# Data Wrangling with the Titanic Dataset

## Dataset Description

The Titanic dataset contains information about the passengers on the Titanic. Key columns include:

- PassengerId: Identifier for each passenger
- Survived: Indicates if a passenger survived (1) or not (0)
- Pclass: Ticket class (1st, 2nd, or 3rd class)
- Name: Passenger's name
- Sex: Passenger's gender
- Age: Passenger's age
- SibSp: Number of siblings/spouses aboard
- Parch: Number of parents/children aboard
- Ticket: Ticket number
- Fare: Passenger fare
- Cabin: Cabin number
- Embarked: Port of Embarkation (C = Cherbourg, Q = Queenstown, S = Southampton)
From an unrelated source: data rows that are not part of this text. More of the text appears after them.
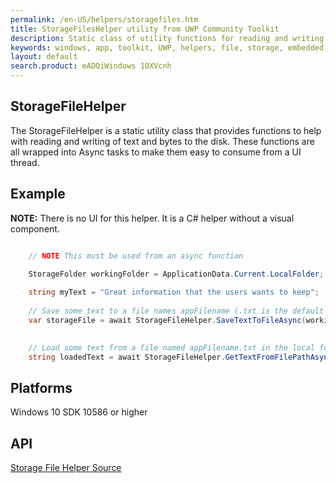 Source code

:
```yaml
---
permalink: /en-US/helpers/storagefiles.htm
title: StorageFilesHelper utility from UWP Community Toolkit
description: Static class of utility functions for reading and writing text of bytes from files within UWP applications
keywords: windows, app, toolkit, UWP, helpers, file, storage, embedded file, read text, read bytes, write bytes, write text
layout: default
search.product: eADQiWindows 10XVcnh
---
```


## StorageFileHelper

The StorageFileHelper is a static utility class that provides functions to help with reading and writing of text and bytes to the disk.  These functions are all wrapped into Async tasks to make them easy to consume from a UI thread.


## Example

**NOTE:** There is no UI for this helper.  It is a C# helper without a visual component.

```C#

	// NOTE This must be used from an async function

	StorageFolder workingFolder = ApplicationData.Current.LocalFolder;
	
	string myText = "Great information that the users wants to keep";
	
	// Save some text to a file names appFilename (.txt is the default extension)
	var storageFile = await StorageFileHelper.SaveTextToFileAsync(workingFolder, myText, "appFilename");
	

	// Load some text from a file named appFilename.txt in the local folder	
	string loadedText = await StorageFileHelper.GetTextFromFilePathAsync(workingFolder.Path + Path.DirectorySeparatorChar + "appFilename.txt");

```

## Platforms

Windows 10 SDK 10586 or higher

## API

[Storage File Helper Source](https://github.com/Microsoft/UWPCommunityToolkit/blob/master/Microsoft.Toolkit.Uwp/Helpers/StorageFileHelper.cs)
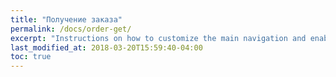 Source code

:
 ```yaml
---
title: "Получение заказа"
permalink: /docs/order-get/
excerpt: "Instructions on how to customize the main navigation and enabling breadcrumb links."
last_modified_at: 2018-03-20T15:59:40-04:00
toc: true
---
```


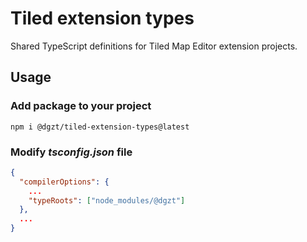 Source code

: # Tiled extension types

Shared TypeScript definitions for Tiled Map Editor extension projects.

## Usage

### Add package to your project

```shell
npm i @dgzt/tiled-extension-types@latest
```

### Modify *tsconfig.json* file

```json
{
  "compilerOptions": {
    ...
    "typeRoots": ["node_modules/@dgzt"]
  },
  ...
}
```

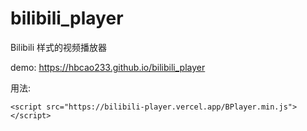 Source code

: # bilibili_player
Bilibili 样式的视频播放器

demo: https://hbcao233.github.io/bilibili_player

用法: 
```
<script src="https://bilibili-player.vercel.app/BPlayer.min.js"></script>
``` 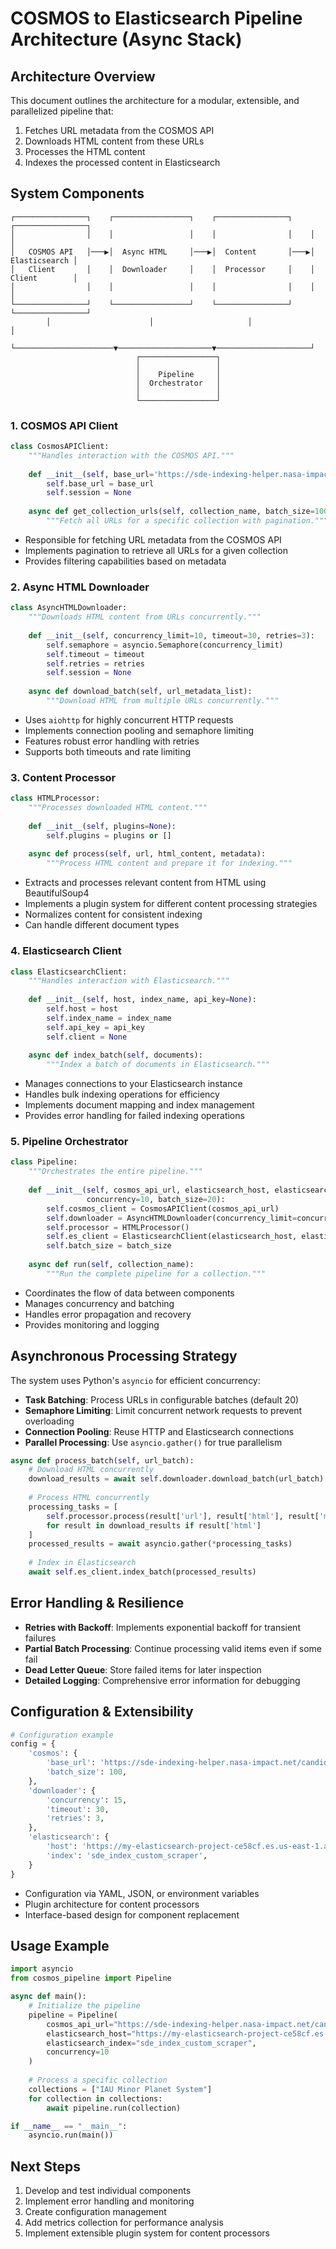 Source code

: # COSMOS to Elasticsearch Pipeline Architecture (Async Stack)

## Architecture Overview

This document outlines the architecture for a modular, extensible, and parallelized pipeline that:
1. Fetches URL metadata from the COSMOS API
2. Downloads HTML content from these URLs
3. Processes the HTML content
4. Indexes the processed content in Elasticsearch

## System Components

```
┌────────────────┐    ┌─────────────────┐    ┌────────────────┐    ┌────────────────┐
│                │    │                 │    │                │    │                │
│   COSMOS API   │───▶│  Async HTML     │───▶│  Content       │───▶│  Elasticsearch │
│   Client       │    │  Downloader     │    │  Processor     │    │  Client        │
│                │    │                 │    │                │    │                │
└────────────────┘    └─────────────────┘    └────────────────┘    └────────────────┘
        │                      │                     │                     │
        └──────────────────────▼─────────────────────▼─────────────────────┘
                            ┌─────────────────┐
                            │                 │
                            │    Pipeline     │
                            │  Orchestrator   │
                            │                 │
                            └─────────────────┘
```

### 1. COSMOS API Client

```python
class CosmosAPIClient:
    """Handles interaction with the COSMOS API."""
    
    def __init__(self, base_url='https://sde-indexing-helper.nasa-impact.net/candidate-urls-api'):
        self.base_url = base_url
        self.session = None
        
    async def get_collection_urls(self, collection_name, batch_size=100):
        """Fetch all URLs for a specific collection with pagination."""
```

- Responsible for fetching URL metadata from the COSMOS API
- Implements pagination to retrieve all URLs for a given collection
- Provides filtering capabilities based on metadata

### 2. Async HTML Downloader

```python
class AsyncHTMLDownloader:
    """Downloads HTML content from URLs concurrently."""
    
    def __init__(self, concurrency_limit=10, timeout=30, retries=3):
        self.semaphore = asyncio.Semaphore(concurrency_limit)
        self.timeout = timeout
        self.retries = retries
        self.session = None
        
    async def download_batch(self, url_metadata_list):
        """Download HTML from multiple URLs concurrently."""
```

- Uses `aiohttp` for highly concurrent HTTP requests
- Implements connection pooling and semaphore limiting
- Features robust error handling with retries
- Supports both timeouts and rate limiting

### 3. Content Processor

```python
class HTMLProcessor:
    """Processes downloaded HTML content."""
    
    def __init__(self, plugins=None):
        self.plugins = plugins or []
        
    async def process(self, url, html_content, metadata):
        """Process HTML content and prepare it for indexing."""
```

- Extracts and processes relevant content from HTML using BeautifulSoup4
- Implements a plugin system for different content processing strategies
- Normalizes content for consistent indexing
- Can handle different document types

### 4. Elasticsearch Client

```python
class ElasticsearchClient:
    """Handles interaction with Elasticsearch."""
    
    def __init__(self, host, index_name, api_key=None):
        self.host = host
        self.index_name = index_name
        self.api_key = api_key
        self.client = None
        
    async def index_batch(self, documents):
        """Index a batch of documents in Elasticsearch."""
```

- Manages connections to your Elasticsearch instance
- Handles bulk indexing operations for efficiency
- Implements document mapping and index management
- Provides error handling for failed indexing operations

### 5. Pipeline Orchestrator

```python
class Pipeline:
    """Orchestrates the entire pipeline."""
    
    def __init__(self, cosmos_api_url, elasticsearch_host, elasticsearch_index, 
                 concurrency=10, batch_size=20):
        self.cosmos_client = CosmosAPIClient(cosmos_api_url)
        self.downloader = AsyncHTMLDownloader(concurrency_limit=concurrency)
        self.processor = HTMLProcessor()
        self.es_client = ElasticsearchClient(elasticsearch_host, elasticsearch_index)
        self.batch_size = batch_size
        
    async def run(self, collection_name):
        """Run the complete pipeline for a collection."""
```

- Coordinates the flow of data between components
- Manages concurrency and batching
- Handles error propagation and recovery
- Provides monitoring and logging

## Asynchronous Processing Strategy

The system uses Python's `asyncio` for efficient concurrency:

- **Task Batching**: Process URLs in configurable batches (default 20)
- **Semaphore Limiting**: Limit concurrent network requests to prevent overloading
- **Connection Pooling**: Reuse HTTP and Elasticsearch connections
- **Parallel Processing**: Use `asyncio.gather()` for true parallelism

```python
async def process_batch(self, url_batch):
    # Download HTML concurrently
    download_results = await self.downloader.download_batch(url_batch)
    
    # Process HTML concurrently
    processing_tasks = [
        self.processor.process(result['url'], result['html'], result['metadata']) 
        for result in download_results if result['html']
    ]
    processed_results = await asyncio.gather(*processing_tasks)
    
    # Index in Elasticsearch
    await self.es_client.index_batch(processed_results)
```

## Error Handling & Resilience

- **Retries with Backoff**: Implements exponential backoff for transient failures
- **Partial Batch Processing**: Continue processing valid items even if some fail
- **Dead Letter Queue**: Store failed items for later inspection
- **Detailed Logging**: Comprehensive error information for debugging

## Configuration & Extensibility

```python
# Configuration example
config = {
    'cosmos': {
        'base_url': 'https://sde-indexing-helper.nasa-impact.net/candidate-urls-api',
        'batch_size': 100,
    },
    'downloader': {
        'concurrency': 15,
        'timeout': 30,
        'retries': 3,
    },
    'elasticsearch': {
        'host': 'https://my-elasticsearch-project-ce58cf.es.us-east-1.aws.elastic.cloud:443',
        'index': 'sde_index_custom_scraper',
    }
}
```

- Configuration via YAML, JSON, or environment variables
- Plugin architecture for content processors
- Interface-based design for component replacement

## Usage Example

```python
import asyncio
from cosmos_pipeline import Pipeline

async def main():
    # Initialize the pipeline
    pipeline = Pipeline(
        cosmos_api_url="https://sde-indexing-helper.nasa-impact.net/candidate-urls-api",
        elasticsearch_host="https://my-elasticsearch-project-ce58cf.es.us-east-1.aws.elastic.cloud:443",
        elasticsearch_index="sde_index_custom_scraper",
        concurrency=10
    )
    
    # Process a specific collection
    collections = ["IAU Minor Planet System"]
    for collection in collections:
        await pipeline.run(collection)

if __name__ == "__main__":
    asyncio.run(main())
```

## Next Steps

1. Develop and test individual components
2. Implement error handling and monitoring
3. Create configuration management
4. Add metrics collection for performance analysis
5. Implement extensible plugin system for content processors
## Data Preparations: (10 points)

Download the dataset `titanic.xls` in your local computer and load it into a DataFrame named titanic_df. Display the first 10 rows of dataset to understand the data structure. 

In [3]:
import pandas as pd

# Replace 'path_to_file' with the actual path where you downloaded the file
file_path = 'titanic.xls'

# Load the dataset into a DataFrame
titanic_df = pd.read_excel(file_path)

# Add a new column "PassengerID" and fill it with row indices
titanic_df['PassengerID'] = titanic_df.reset_index().index

# Display the first 10 rows of the DataFrame
titanic_df.head(10)


Unnamed: 0,pclass,survived,name,sex,age,sibsp,parch,ticket,fare,cabin,embarked,boat,body,home.dest,PassengerID
0,1,1,"Allen, Miss. Elisabeth Walton",female,29.0,0,0,24160,211.3375,B5,S,2,,"St Louis, MO",0
1,1,1,"Allison, Master. Hudson Trevor",male,0.9167,1,2,113781,151.55,C22 C26,S,11,,"Montreal, PQ / Chesterville, ON",1
2,1,0,"Allison, Miss. Helen Loraine",female,2.0,1,2,113781,151.55,C22 C26,S,,,"Montreal, PQ / Chesterville, ON",2
3,1,0,"Allison, Mr. Hudson Joshua Creighton",male,30.0,1,2,113781,151.55,C22 C26,S,,135.0,"Montreal, PQ / Chesterville, ON",3
4,1,0,"Allison, Mrs. Hudson J C (Bessie Waldo Daniels)",female,25.0,1,2,113781,151.55,C22 C26,S,,,"Montreal, PQ / Chesterville, ON",4
5,1,1,"Anderson, Mr. Harry",male,48.0,0,0,19952,26.55,E12,S,3,,"New York, NY",5
6,1,1,"Andrews, Miss. Kornelia Theodosia",female,63.0,1,0,13502,77.9583,D7,S,10,,"Hudson, NY",6
7,1,0,"Andrews, Mr. Thomas Jr",male,39.0,0,0,112050,0.0,A36,S,,,"Belfast, NI",7
8,1,1,"Appleton, Mrs. Edward Dale (Charlotte Lamson)",female,53.0,2,0,11769,51.4792,C101,S,D,,"Bayside, Queens, NY",8
9,1,0,"Artagaveytia, Mr. Ramon",male,71.0,0,0,PC 17609,49.5042,,C,,22.0,"Montevideo, Uruguay",9


* In the Titanic dataset, a new column named "PassengerID" has been added to the DataFrame. This column serves as a unique identifier for each passenger in the dataset. Below is an explanation of how this column was created:
    - Resetting the Index: Before assigning PassengerID values, the index of the DataFrame is reset using the reset_index() function. When the index is reset, a new default index is generated, starting from 0 and incrementing by 1 for each row.
    - Assigning PassengerID Values: Once the index is reset, the .index attribute is used to access the newly generated default index values. These index values are then assigned to the "PassengerID" column of the DataFrame.
* By following these steps, each passenger in the dataset is assigned a unique PassengerID based on their position in the DataFrame. This column can be useful for various data analysis tasks, such as tracking individual passengers, merging datasets, or conducting further analysis based on passenger identifiers.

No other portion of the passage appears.